Four US F-22 stealth fighters flew across South Korea yesterday to an air base near Seoul where they are being deployed in a show of force following Pyongyang’s nuclear and missile tests.
Escorted by eight other US and South Korean jets, the radar-evading aircraft landed at Osan Air Base near Pyeongtaek, 70km south of the border with North Korea.
Deployment of the raptors, which are normally based on Okinawa, is the latest move by Washington to bolster defenses in South Korea following North Korea’s fourth nuclear test last month.
Photo: EPA
“This mission demonstrates the strength” of the US-South Korea alliance and “the resolve of both nations to maintain stability on the Korean Peninsula,” Lieutenant General Terrence O’Shaughnessy, commander of US Seventh Air Force, told journalists.
Calling the F-22 Raptor “the most capable air superiority fighter in the world,” the US maintains “an ironclad commitment” to the defense of South Korea, he added.
Last month, a US B-52 heavy bomber flew over South Korea in the first military muscle flexing in response to North Korea’s fourth nuclear test a few days earlier.
On Monday, the USS North Carolina attack submarine arrived at the southern port of Busan for joint training with the South Korean Navy.
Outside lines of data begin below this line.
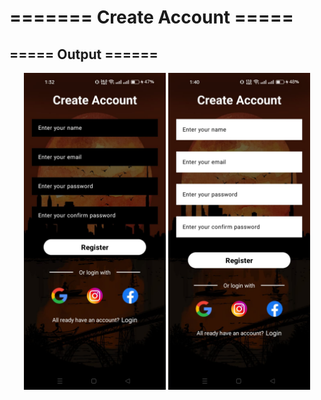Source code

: # ======= Create Account =====

## ===== Output ======

<p align="center">
  <img src="https://github.com/koraish3438/Create-Account/blob/358057e943e536af6ff2e04b5c12e56c8c7c723f/create%20blck.jpg" width="45%">
  <img src="https://github.com/koraish3438/Create-Account/blob/358057e943e536af6ff2e04b5c12e56c8c7c723f/create%20white.jpg" width="45%">
</p>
A nuclear-powered aircraft carrier, the USS John C. Stennis, is also scheduled to join the annual South Korea-US military exercise scheduled for March, Yonhap news agency said.
North Korea followed its latest nuclear test with a long-range rocket launch on Sunday last week that was widely condemned as a ballistic missile test banned under UN resolutions.
The military moves come as South Korea is due to begin talks with the US this week on the possible deployment of an advanced US missile defense system, which China and Russia have warned could undermine stability in East Asia.
Defense officials in Seoul and Washington say bringing the Terminal High Altitude Area Defense System (THAAD) to the South has become a clear necessity given the progress North Korea is making on its ballistic missile program.
“This is an effort to try and put in place a defensive system that will bolster security in the region and we think it would be an appropriate step to take at this point,” Pentagon spokesman Peter Cook said on Tuesday.
China’s Global Times, which has close ties to the Chinese Communist Party, yesterday said that if South Korea insisted on bringing THAAD to its soil, China would install more missiles in the region and take “the highest-level precautions” against the system.
“As for the US, China should be bold in expressing that the THHAD system and other military deployments around the Korean Peninsula are aimed at China,” the daily said in an editorial.
“China should make all-round preparations, including increasing its defense expenditure and raising the number of advanced missiles so as to maintain China’s deterrence,” it said.
South Korean President Park Geun-hye on Tuesday signaled a tough new approach to derailing North Korea’s nuclear weapons program, arguing efforts to foster cooperation with the North had led nowhere.
She also called for “a fundamental solution for bringing practical change in North Korea,” indicating the South would lead efforts to bring about regime change in the North.